After experimenting with a play-in round in the bubble last season, the NBA expanded the effort this season, meaning the top 10 teams from each conference will have a chance to make the postseason.

Entering Thursday, only the Minnesota Timberwolves found themselves more than three games from a possible play-in spot.

“Maybe there are four teams that really don’t think they will make the playoffs,” said one of the West executives. “So who is going to sell?”

If teams have an outside opportunity to advance into the playoffs, particularly teams that haven’t made the postseason in years, like the Chicago Bulls, Knicks or Sacramento Kings, then they might be less inclined to trade productive players who are currently helping them.

“Teams that are in that 8-13 range in any conference, I think a lot of those teams want to make the playoffs,” said an Eastern Conference executive who believes those teams would not be willing to make moves to weaken their teams in 2020-21.

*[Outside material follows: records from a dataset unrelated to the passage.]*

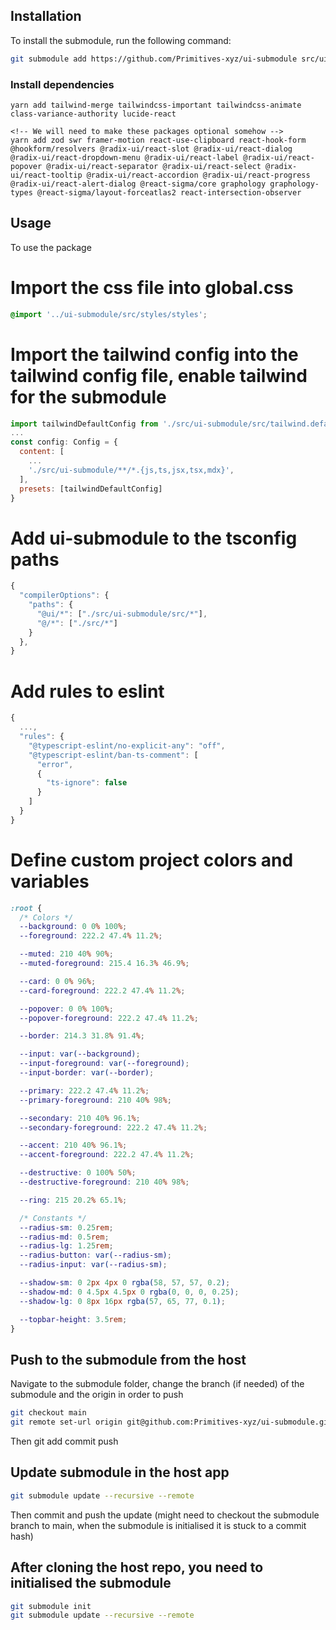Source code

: ## Installation

To install the submodule, run the following command:

```bash
git submodule add https://github.com/Primitives-xyz/ui-submodule src/ui-submodule
```

### Install dependencies

```
yarn add tailwind-merge tailwindcss-important tailwindcss-animate class-variance-authority lucide-react

<!-- We will need to make these packages optional somehow -->
yarn add zod swr framer-motion react-use-clipboard react-hook-form @hookform/resolvers @radix-ui/react-slot @radix-ui/react-dialog @radix-ui/react-dropdown-menu @radix-ui/react-label @radix-ui/react-popover @radix-ui/react-separator @radix-ui/react-select @radix-ui/react-tooltip @radix-ui/react-accordion @radix-ui/react-progress @radix-ui/react-alert-dialog @react-sigma/core graphology graphology-types @react-sigma/layout-forceatlas2 react-intersection-observer
```

## Usage

To use the package

# Import the css file into global.css

```css
@import '../ui-submodule/src/styles/styles';
```

# Import the tailwind config into the tailwind config file, enable tailwind for the submodule

```javascript
import tailwindDefaultConfig from './src/ui-submodule/src/tailwind.default.config'
...
const config: Config = {
  content: [
    ...
    './src/ui-submodule/**/*.{js,ts,jsx,tsx,mdx}',
  ],
  presets: [tailwindDefaultConfig]
}
```

# Add ui-submodule to the tsconfig paths

```javascript
{
  "compilerOptions": {
    "paths": {
      "@ui/*": ["./src/ui-submodule/src/*"],
      "@/*": ["./src/*"]
    }
  },
}
```

# Add rules to eslint

```javascript
{
  ...,
  "rules": {
    "@typescript-eslint/no-explicit-any": "off",
    "@typescript-eslint/ban-ts-comment": [
      "error",
      {
        "ts-ignore": false
      }
    ]
  }
}
```

# Define custom project colors and variables

```css
:root {
  /* Colors */
  --background: 0 0% 100%;
  --foreground: 222.2 47.4% 11.2%;

  --muted: 210 40% 90%;
  --muted-foreground: 215.4 16.3% 46.9%;

  --card: 0 0% 96%;
  --card-foreground: 222.2 47.4% 11.2%;

  --popover: 0 0% 100%;
  --popover-foreground: 222.2 47.4% 11.2%;

  --border: 214.3 31.8% 91.4%;

  --input: var(--background);
  --input-foreground: var(--foreground);
  --input-border: var(--border);

  --primary: 222.2 47.4% 11.2%;
  --primary-foreground: 210 40% 98%;

  --secondary: 210 40% 96.1%;
  --secondary-foreground: 222.2 47.4% 11.2%;

  --accent: 210 40% 96.1%;
  --accent-foreground: 222.2 47.4% 11.2%;

  --destructive: 0 100% 50%;
  --destructive-foreground: 210 40% 98%;

  --ring: 215 20.2% 65.1%;

  /* Constants */
  --radius-sm: 0.25rem;
  --radius-md: 0.5rem;
  --radius-lg: 1.25rem;
  --radius-button: var(--radius-sm);
  --radius-input: var(--radius-sm);

  --shadow-sm: 0 2px 4px 0 rgba(58, 57, 57, 0.2);
  --shadow-md: 0 4.5px 4.5px 0 rgba(0, 0, 0, 0.25);
  --shadow-lg: 0 8px 16px rgba(57, 65, 77, 0.1);

  --topbar-height: 3.5rem;
}
```

## Push to the submodule from the host

Navigate to the submodule folder, change the branch (if needed) of the submodule and the origin in order to push

```bash
git checkout main
git remote set-url origin git@github.com:Primitives-xyz/ui-submodule.git
```

Then git add commit push

## Update submodule in the host app

```bash
git submodule update --recursive --remote
```

Then commit and push the update
(might need to checkout the submodule branch to main, when the submodule is initialised it is stuck to a commit hash)

## After cloning the host repo, you need to initialised the submodule

```bash
git submodule init
git submodule update --recursive --remote
```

Several executives also believe this could have an impact on the post-deadline acquisition market, as teams that remain in pursuit of a playoff spot would prefer to hold on to those players to advance into the playoffs, rather than try to get closer to the bottom of the rankings. The lowered lottery odds give teams less incentive to be as bad as possible. Just last year, the Charlotte Hornets finished 10th in the East before the restart (a place that would have put them in the play-in this year), but they rose to No. 3 in the draft after the lottery.

Additionally, the NBA remains a money-driven league, and the commercial market is no exception. Several executives said the way different teams approach their financial situations could have an impact on the number of deals this year, particularly at the lower levels.

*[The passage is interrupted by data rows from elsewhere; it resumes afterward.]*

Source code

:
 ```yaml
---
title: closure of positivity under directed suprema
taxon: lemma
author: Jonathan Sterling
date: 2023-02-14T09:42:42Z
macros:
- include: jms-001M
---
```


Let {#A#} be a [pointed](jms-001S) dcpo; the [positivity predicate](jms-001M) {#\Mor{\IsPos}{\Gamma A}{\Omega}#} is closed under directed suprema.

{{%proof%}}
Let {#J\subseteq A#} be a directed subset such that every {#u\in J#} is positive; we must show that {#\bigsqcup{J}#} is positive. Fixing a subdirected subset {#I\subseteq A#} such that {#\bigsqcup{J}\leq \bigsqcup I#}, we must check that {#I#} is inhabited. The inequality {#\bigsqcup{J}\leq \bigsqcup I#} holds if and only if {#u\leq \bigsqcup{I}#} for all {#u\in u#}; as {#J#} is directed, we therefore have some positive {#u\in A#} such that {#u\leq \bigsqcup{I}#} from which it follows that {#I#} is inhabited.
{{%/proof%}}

In this pandemic-shortened season, each team lost five home games, and those that are playing are played mostly without crowds. Some teams, such as the Golden State Warriors, who took on Kelly Oubre Jr.’s salary after losing Klay Thompson during the season to a torn Achilles tendon, have already shown their willingness to take on money, regardless of the economic reality of the NBA. Other teams may end up in situations where the owners direct the front office to seek short-term savings whenever possible, creating a different group of sellers to feed the league buyers.

“Do I think it’s something that drives a series of deals? No,” said another East executive. “But I think there are some situations that while things can be taken off the table due to all the uncertainty that is going on, they could actually become a deal because of that.”